## Data listing
####################

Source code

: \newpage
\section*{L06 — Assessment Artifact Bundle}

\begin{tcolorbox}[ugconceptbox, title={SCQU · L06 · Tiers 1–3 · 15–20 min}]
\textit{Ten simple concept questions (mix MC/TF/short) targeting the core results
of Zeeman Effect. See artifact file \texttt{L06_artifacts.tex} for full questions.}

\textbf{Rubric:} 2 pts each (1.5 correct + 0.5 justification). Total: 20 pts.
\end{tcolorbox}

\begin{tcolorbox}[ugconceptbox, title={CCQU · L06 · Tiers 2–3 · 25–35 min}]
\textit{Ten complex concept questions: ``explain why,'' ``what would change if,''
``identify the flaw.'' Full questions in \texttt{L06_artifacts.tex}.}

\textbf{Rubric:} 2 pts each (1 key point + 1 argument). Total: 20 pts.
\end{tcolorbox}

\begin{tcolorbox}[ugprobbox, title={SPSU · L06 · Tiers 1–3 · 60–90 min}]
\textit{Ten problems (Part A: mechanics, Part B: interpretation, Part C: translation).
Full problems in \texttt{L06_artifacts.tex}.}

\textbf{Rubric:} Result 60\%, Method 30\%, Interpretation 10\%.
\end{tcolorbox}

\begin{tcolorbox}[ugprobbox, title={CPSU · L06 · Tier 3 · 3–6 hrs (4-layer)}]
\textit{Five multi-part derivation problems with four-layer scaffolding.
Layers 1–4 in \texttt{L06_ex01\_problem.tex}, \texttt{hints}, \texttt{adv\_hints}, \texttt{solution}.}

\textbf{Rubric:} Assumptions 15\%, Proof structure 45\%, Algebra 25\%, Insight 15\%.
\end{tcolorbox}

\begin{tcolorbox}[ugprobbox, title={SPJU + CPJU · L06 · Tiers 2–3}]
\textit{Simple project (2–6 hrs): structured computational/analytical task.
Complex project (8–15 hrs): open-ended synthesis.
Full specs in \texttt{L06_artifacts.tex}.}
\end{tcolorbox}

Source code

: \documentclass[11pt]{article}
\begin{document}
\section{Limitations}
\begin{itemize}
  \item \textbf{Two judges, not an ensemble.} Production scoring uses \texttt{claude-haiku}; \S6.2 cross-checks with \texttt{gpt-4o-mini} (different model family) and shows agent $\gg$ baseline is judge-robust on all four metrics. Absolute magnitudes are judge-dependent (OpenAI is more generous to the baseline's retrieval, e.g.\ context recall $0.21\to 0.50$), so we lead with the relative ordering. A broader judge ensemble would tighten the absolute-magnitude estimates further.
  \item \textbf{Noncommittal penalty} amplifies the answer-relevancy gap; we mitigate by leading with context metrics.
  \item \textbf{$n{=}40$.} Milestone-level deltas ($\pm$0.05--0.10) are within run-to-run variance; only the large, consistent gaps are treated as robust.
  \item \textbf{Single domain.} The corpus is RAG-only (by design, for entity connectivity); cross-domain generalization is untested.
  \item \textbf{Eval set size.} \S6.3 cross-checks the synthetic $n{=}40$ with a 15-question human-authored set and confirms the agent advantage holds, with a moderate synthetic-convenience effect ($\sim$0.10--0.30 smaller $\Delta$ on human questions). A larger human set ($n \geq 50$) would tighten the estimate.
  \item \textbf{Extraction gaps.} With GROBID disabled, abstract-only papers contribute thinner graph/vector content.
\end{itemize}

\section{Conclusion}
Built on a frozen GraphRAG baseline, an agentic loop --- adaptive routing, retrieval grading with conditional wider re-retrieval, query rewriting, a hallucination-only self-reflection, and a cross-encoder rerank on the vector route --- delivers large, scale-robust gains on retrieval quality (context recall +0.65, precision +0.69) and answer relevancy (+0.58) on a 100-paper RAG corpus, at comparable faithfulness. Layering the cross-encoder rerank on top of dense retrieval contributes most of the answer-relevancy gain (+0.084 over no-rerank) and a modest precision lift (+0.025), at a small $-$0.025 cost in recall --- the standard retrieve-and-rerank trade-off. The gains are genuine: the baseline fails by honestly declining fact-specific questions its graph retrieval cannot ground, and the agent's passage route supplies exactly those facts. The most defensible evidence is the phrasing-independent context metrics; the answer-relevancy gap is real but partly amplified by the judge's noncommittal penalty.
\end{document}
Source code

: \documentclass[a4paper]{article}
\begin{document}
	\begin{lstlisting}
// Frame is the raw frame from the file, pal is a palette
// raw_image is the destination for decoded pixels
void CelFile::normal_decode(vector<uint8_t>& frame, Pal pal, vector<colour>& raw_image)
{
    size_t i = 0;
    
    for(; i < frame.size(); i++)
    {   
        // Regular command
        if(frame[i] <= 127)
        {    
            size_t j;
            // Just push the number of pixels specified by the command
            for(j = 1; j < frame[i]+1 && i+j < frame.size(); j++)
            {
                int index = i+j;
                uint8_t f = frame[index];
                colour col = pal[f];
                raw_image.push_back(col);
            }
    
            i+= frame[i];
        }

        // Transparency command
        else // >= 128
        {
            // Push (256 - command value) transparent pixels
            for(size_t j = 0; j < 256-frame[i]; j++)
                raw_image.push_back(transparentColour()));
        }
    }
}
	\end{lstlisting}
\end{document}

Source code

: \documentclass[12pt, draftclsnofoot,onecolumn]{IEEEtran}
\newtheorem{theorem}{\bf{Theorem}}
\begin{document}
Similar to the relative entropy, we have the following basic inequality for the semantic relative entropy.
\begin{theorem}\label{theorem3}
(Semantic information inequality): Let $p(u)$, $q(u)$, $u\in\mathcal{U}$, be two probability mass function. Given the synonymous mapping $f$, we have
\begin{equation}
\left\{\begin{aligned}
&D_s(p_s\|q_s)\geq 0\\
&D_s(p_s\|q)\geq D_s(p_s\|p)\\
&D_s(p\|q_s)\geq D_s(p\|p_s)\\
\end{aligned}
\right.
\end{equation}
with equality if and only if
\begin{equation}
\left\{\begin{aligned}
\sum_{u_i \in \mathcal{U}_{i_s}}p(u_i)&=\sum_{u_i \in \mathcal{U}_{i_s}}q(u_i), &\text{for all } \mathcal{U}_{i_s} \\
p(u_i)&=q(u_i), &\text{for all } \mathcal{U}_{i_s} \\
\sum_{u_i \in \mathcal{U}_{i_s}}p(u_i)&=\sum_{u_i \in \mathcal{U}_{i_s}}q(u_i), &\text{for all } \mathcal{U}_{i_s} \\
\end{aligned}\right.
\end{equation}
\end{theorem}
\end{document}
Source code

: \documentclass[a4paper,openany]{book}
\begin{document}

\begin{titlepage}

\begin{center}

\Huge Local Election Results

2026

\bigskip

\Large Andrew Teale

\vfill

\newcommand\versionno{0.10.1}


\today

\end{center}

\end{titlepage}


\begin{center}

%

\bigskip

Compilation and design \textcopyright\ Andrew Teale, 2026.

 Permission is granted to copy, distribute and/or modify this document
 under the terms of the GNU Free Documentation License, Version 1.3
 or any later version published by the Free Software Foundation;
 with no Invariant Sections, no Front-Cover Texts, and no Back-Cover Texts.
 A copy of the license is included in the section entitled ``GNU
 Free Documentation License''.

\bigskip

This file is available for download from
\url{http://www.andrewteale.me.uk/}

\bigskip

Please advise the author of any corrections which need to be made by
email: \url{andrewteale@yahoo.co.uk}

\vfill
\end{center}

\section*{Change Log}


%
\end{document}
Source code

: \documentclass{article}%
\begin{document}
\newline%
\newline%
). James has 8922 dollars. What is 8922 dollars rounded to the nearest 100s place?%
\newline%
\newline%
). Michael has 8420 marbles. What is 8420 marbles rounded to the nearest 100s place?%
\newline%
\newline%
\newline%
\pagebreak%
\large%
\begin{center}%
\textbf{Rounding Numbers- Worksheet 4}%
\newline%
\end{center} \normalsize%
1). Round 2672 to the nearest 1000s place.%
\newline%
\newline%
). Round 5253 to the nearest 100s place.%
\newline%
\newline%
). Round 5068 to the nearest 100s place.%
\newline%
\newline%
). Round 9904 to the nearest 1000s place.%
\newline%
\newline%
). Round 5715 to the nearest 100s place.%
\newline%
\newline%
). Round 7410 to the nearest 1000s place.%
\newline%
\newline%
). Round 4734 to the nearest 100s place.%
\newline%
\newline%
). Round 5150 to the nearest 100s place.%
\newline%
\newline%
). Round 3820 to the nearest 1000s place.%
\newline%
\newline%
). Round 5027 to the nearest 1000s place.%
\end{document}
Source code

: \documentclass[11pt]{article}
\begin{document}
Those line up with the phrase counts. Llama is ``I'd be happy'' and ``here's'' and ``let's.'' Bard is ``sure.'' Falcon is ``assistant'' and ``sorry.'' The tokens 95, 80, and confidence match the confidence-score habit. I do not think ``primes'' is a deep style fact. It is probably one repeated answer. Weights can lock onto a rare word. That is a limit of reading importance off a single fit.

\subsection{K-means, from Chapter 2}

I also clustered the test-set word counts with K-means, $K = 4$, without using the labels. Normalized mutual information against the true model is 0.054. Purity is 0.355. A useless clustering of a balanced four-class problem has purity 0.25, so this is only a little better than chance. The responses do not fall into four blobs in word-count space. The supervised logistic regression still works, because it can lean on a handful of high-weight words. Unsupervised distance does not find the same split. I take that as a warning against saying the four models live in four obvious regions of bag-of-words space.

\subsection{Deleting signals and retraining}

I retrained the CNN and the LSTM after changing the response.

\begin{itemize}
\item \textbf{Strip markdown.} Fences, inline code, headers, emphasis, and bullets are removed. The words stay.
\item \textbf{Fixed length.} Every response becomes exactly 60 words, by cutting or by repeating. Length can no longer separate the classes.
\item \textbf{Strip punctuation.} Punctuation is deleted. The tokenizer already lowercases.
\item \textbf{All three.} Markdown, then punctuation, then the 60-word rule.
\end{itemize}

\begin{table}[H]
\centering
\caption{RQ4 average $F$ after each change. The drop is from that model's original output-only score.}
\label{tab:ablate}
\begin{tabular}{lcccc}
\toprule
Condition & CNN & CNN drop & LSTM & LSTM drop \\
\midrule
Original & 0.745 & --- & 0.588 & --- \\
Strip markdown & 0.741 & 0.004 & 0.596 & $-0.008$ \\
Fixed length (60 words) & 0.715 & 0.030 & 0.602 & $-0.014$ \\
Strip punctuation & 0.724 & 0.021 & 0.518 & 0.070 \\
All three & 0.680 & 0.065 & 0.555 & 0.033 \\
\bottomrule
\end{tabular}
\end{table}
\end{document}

####################

## What needs to be done
Work through the records above line by line and count those that hold the string "rounded". Give only the result.

## Reply to the task
2